Given a series converges, prove another similar series converges. Let {$a_n$} be a sequence such that $a_n \ge 0$ for every n in natural numbers and $\sum_{n=1}^{\infty}a_n$ converges. Prove that $\sum_{n=1}^{\infty}a^2_n$ is also convergent.
Proving a series converges seems easy to be because all you have to do is use one of the convergent tests like the ratio test, p-test, etc. How do you use the fact that one series converges to show that a similar series converges? Does it have to do with the fact that I know that because it converges, then there exists a limit and since the series are similar it goes to the same limit and thus converges? I'm a little lost on this problem.

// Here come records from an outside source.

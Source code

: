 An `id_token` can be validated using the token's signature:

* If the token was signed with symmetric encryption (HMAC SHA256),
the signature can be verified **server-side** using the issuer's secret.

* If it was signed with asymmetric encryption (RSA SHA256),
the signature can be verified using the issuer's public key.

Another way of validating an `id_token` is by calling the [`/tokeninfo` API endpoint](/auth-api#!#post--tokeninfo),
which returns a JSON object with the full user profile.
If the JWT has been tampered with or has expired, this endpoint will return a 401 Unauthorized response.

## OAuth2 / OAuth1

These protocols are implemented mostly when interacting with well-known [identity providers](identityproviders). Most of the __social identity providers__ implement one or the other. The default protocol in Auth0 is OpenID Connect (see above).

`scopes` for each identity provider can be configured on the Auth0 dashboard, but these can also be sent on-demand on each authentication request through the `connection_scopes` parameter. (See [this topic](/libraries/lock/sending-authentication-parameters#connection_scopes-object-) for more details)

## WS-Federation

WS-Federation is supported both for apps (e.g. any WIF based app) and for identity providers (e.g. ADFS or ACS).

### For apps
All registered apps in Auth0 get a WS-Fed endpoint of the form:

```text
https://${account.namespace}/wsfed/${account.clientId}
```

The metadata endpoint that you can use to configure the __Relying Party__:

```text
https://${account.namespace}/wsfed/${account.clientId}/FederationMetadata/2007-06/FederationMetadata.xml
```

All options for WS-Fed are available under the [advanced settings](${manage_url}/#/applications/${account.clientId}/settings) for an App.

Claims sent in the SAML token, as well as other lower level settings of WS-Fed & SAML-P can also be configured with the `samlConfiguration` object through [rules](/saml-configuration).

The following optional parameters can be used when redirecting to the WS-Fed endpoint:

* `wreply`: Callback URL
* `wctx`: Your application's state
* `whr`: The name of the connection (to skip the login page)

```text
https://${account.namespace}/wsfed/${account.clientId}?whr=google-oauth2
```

 A: Since $\sum a_n$ converges, we know that $a_n \rightarrow 0$. Therefore, there exists some $N\in \mathbb{N}$ where $$a_n<1, \qquad \forall n>N.$$
Now, if $a_n <1$ we know that $a_n^2<a_n$. By direct comparison test, this suffices to conclude that $\sum a_n^2$ converges.
A: We know that if $\sum a_n$ converges, then $a_n \to 0$. Hence, $a_n$ is bounded, say $a_n \leq M$ for all $n$.
By convergence, there exists $N \in \mathbb N$ such  that $n > N \implies a_n < 1$, then this $\implies a_n^2 < a_n$.
Now, I want you to compare the sequence $a_n^2$ with the sequence :
$$
b_m = \begin{cases}
M^2 \quad m < N \\
a_m \quad m \geq N
\end{cases}
$$
You can see that $b_m \geq a_m^2$ for all $m$, by the way we have chosen $n$. Also, $\sum_{m=1}^\infty b_m = M^2 (N-1) + \sum_{m=N}^\infty a_n$, which is finite.
Hence, by comparison, the square sequence converges.

The important thing here, was to note that if $\sum a_n$ is finite, then $a_n \to 0$. The way one should use convergence of a sequence to prove convergence of other sequences, is by using necessary conditions, such as convergence of partial sums (which I used), convergence of terms to $0$ (again, I used this). Of course, it will come only with practice, but this was a good example.

A: This is quite nice.
First you know that a series converges if and only if its tail converges.
Secondly you know that if a series converges, each of its terms approach $0$.
Therefore consider $N$ such that $n>N \Rightarrow 0 ≤ a_n < 1$. Then $\sum_{i=N}^{\infty}a_n^2 < \sum_{i=N}^{\infty}a_n$, because $a_n^2 < a_n$ for your range of $n$. Can you do the rest?